We present a numerical method to learn an accurate predictive model for an unknown stochastic dynamical system from its trajectory data. The method seeks to approximate the unknown flow map of the underlying system. It employs the idea of autoencoder to identify the unobserved latent random variables. In our approach, we design an encoding function to discover the latent variables, which are modeled as unit Gaussian, and a decoding function to reconstruct the future states of the system. Both the encoder and decoder are expressed as deep neural networks (DNNs).
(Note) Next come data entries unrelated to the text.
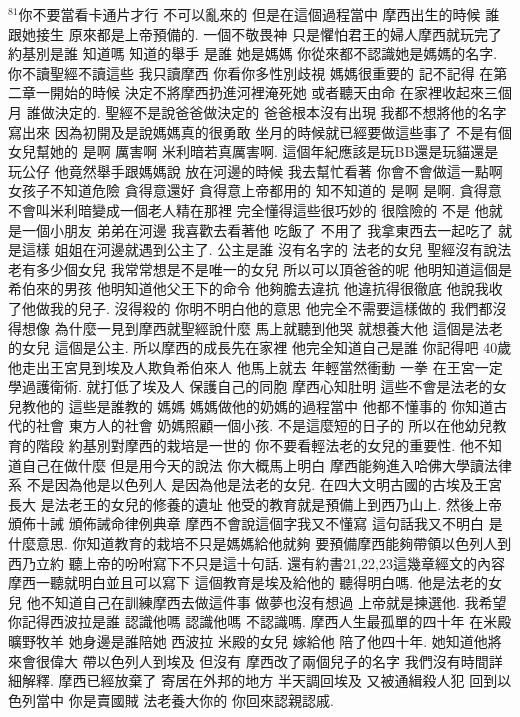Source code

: \documentclass{book}
\begin{document}
$^{81}$你不要當看卡通片才行 不可以亂來的 但是在這個過程當中 摩西出生的時候 誰跟她接生 原來都是上帝預備的.
一個不敬畏神 只是懼怕君王的婦人摩西就玩完了 約基別是誰 知道嗎 知道的舉手 是誰 她是媽媽 你從來都不認識她是媽媽的名字.
你不讀聖經不讀這些 我只讀摩西 你看你多性別歧視 媽媽很重要的 記不記得 在第二章一開始的時候 決定不將摩西扔進河裡淹死她 或者聽天由命 在家裡收起來三個月 誰做決定的.
聖經不是說爸爸做決定的 爸爸根本沒有出現 我都不想將他的名字寫出來 因為初開及是說媽媽真的很勇敢 坐月的時候就已經要做這些事了 不是有個女兒幫她的 是啊 厲害啊 米利暗若真厲害啊.
這個年紀應該是玩BB還是玩貓還是玩公仔 他竟然舉手跟媽媽說 放在河邊的時候 我去幫忙看著 你會不會做這一點啊 女孩子不知道危險 貪得意還好 貪得意上帝都用的 知不知道的 是啊 是啊.
貪得意不會叫米利暗變成一個老人精在那裡 完全懂得這些很巧妙的 很陰險的 不是 他就是一個小朋友 弟弟在河邊 我喜歡去看著他 吃飯了 不用了 我拿東西去一起吃了 就是這樣 姐姐在河邊就遇到公主了.
公主是誰 沒有名字的 法老的女兒 聖經沒有說法老有多少個女兒 我常常想是不是唯一的女兒 所以可以頂爸爸的呢 他明知道這個是希伯來的男孩 他明知道他父王下的命令 他夠膽去違抗 他違抗得很徹底 他說我收了他做我的兒子.
沒得殺的 你明不明白他的意思 他完全不需要這樣做的 我們都沒得想像 為什麼一見到摩西就聖經說什麼 馬上就聽到他哭 就想養大他 這個是法老的女兒 這個是公主.
所以摩西的成長先在家裡 他完全知道自己是誰 你記得吧 40歲他走出王宮見到埃及人欺負希伯來人 他馬上就去 年輕當然衝動 一拳 在王宮一定學過護衛術.
就打低了埃及人 保護自己的同胞 摩西心知肚明 這些不會是法老的女兒教他的 這些是誰教的 媽媽 媽媽做他的奶媽的過程當中 他都不懂事的 你知道古代的社會 東方人的社會 奶媽照顧一個小孩.
不是這麼短的日子的 所以在他幼兒教育的階段 約基別對摩西的栽培是一世的 你不要看輕法老的女兒的重要性.
他不知道自己在做什麼 但是用今天的說法 你大概馬上明白 摩西能夠進入哈佛大學讀法律系 不是因為他是以色列人 是因為他是法老的女兒.
在四大文明古國的古埃及王宮長大 是法老王的女兒的修養的遺址 他受的教育就是預備上到西乃山上.
然後上帝頒佈十誡 頒佈誡命律例典章 摩西不會說這個字我又不懂寫 這句話我又不明白 是什麼意思.
你知道教育的栽培不只是媽媽給他就夠 要預備摩西能夠帶領以色列人到西乃立約 聽上帝的吩咐寫下不只是這十句話.
還有約書21,22,23這幾章經文的內容 摩西一聽就明白並且可以寫下 這個教育是埃及給他的 聽得明白嗎.
他是法老的女兒 他不知道自己在訓練摩西去做這件事 做夢也沒有想過 上帝就是揀選他.
我希望你記得西波拉是誰 認識他嗎 認識他嗎 不認識嗎.
摩西人生最孤單的四十年 在米殿曠野牧羊 她身邊是誰陪她 西波拉 米殿的女兒 嫁給他 陪了他四十年.
她知道他將來會很偉大 帶以色列人到埃及 但沒有 摩西改了兩個兒子的名字 我們沒有時間詳細解釋.
摩西已經放棄了 寄居在外邦的地方 半天調回埃及 又被通緝殺人犯 回到以色列當中 你是賣國賊 法老養大你的 你回來認親認戚.
\end{document}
Once the DNNs are trained by the trajectory data, the decoder serves as a predictive model for the unknown stochastic system. Through an extensive set of numerical examples, we demonstrate that the method is able to produce long-term system predictions by using short bursts of trajectory data. It is also applicable to systems driven by non-Gaussian noises.

翻译：本文提出了一种数值方法，用于从轨迹数据中学习未知随机动力系统的精确预测模型。该方法旨在逼近底层系统的未知流映射。其采用自编码器的思想来识别未观测到的潜在随机变量。在我们的方法中，我们设计了一个编码函数来发现被建模为单位高斯分布的潜在变量，以及一个解码函数来重建系统的未来状态。编码器和解码器均表示为深度神经网络。一旦深度神经网络通过轨迹数据训练完成，解码器即可作为未知随机系统的预测模型。通过大量数值算例，我们证明该方法能够利用短时轨迹数据实现长期系统预测，并且适用于由非高斯噪声驱动的系统。